Suit challenging several NC abortion laws withdrawn
Published 11:55 pm Tuesday, December 27, 2022
By Gary D. Robertson
Associated Press
RALEIGH — A North Carolina abortion provider, medical professionals and an abortion-rights group have withdrawn their 2020 lawsuit challenging several state laws restricting and regulating the procedure.
The voluntary dismissal document, filed in Wake County Superior Court late last week, doesn’t prevent the plaintiffs from attempting to overturn the laws again in similar future litigation.
Planned Parenthood South Atlantic, the lead plaintiff in the case, didn’t immediately respond on Tuesday to an email request for comment about the decision filed last Thursday. Neither had the American Civil Liberties Union of North Carolina, whose attorney signed the dismissal notice but isn’t a plaintiff.
Five laws approved in the 2010s by the GOP-controlled legislature had been challenged, with the plaintiffs’ lawyers contending in part that the laws burdened the fundamental right of North Carolina citizens “to decide whether and when to bear a child.”
The laws included a 72-hour waiting period for a woman to receive an abortion and limited only a “qualified physician” to perform the procedure. They also fought a ban on virtual appointments to receive a medication-induced abortion, requirements that certain information be presented to a pregnant woman, and regulations placed upon clinics that they argued were medically unnecessary.
Attorneys for Republican legislative leaders who were sued had filed their own motion earlier this month asking three judges hearing the case to throw out the lawsuit. Those lawyers contended that the U.S. Supreme Court ruling in June that overturned Roe v. Wade made it even clearer that state lawmakers have the authority to regulate abortion.
The decision “removed any doubt that states have the authority to limit abortion in a way that promotes life and ensures health and safety,” the attorneys for House Speaker Tim Moore and Senate leader Phil Berger wrote Dec. 14.
Alliance Defending Freedom, a conservative legal group helping represent Berger and Moore and which announced the dismissal, called keeping the laws intact “a victory for mothers and unborn children in North Carolina.”

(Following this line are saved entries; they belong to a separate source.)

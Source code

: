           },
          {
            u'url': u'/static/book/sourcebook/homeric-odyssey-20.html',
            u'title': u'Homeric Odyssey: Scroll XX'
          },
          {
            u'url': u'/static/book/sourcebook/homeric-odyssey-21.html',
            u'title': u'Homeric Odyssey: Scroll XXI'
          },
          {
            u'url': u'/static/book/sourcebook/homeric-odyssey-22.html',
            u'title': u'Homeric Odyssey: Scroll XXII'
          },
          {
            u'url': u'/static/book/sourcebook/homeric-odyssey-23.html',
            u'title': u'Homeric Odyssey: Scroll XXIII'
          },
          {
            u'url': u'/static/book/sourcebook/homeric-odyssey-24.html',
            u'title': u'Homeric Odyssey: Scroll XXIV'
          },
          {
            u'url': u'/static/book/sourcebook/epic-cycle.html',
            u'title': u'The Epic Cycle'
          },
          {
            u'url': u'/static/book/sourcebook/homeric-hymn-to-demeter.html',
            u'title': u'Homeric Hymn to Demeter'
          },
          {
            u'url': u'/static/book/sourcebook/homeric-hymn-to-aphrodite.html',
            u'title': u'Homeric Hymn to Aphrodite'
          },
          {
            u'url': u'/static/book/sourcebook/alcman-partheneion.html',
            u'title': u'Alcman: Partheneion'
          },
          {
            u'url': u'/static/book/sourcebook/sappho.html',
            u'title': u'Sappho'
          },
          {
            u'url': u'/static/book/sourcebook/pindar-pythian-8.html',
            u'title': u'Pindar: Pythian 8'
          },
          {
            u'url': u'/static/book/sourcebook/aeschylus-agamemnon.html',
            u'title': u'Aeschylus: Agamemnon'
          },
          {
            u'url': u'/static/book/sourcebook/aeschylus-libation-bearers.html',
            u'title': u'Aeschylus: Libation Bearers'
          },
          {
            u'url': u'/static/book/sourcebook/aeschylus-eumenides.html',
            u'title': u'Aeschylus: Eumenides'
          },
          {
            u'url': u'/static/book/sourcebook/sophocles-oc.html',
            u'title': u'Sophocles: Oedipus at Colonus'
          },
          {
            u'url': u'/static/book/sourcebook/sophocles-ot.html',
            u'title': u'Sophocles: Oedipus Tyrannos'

“Every woman deserves to have all the information she needs to make the healthiest choice for everyone involved in an unexpected pregnancy,” ADF attorney Denise Harle said in a news release.
Plaintiffs in the 2020 lawsuit that were still in the case included three physicians, a family nurse practitioner and SisterSong Women of Color Reproductive Justice Collective in Asheville. Several district attorneys and state government health officials were among the defendants.
The Dobbs v. Jackson ruling by the U.S. Supreme Court already led a federal judge in August to reinstate North Carolina’s abortion ban after 20 weeks of pregnancy. U.S. District Judge William Osteen had placed an injunction on the law in 2019, but he wrote the justices’ ruling erased the legal foundation for his earlier decision.
Moore and Berger have said they plan to consider additional abortion restrictions in light of the Supreme Court ruling after the General Assembly convenes next month. Democratic Gov. Roy Cooper is an abortion rights supporter who has vetoed restrictions, but his veto power was weakened with GOP legislative seat gains in November.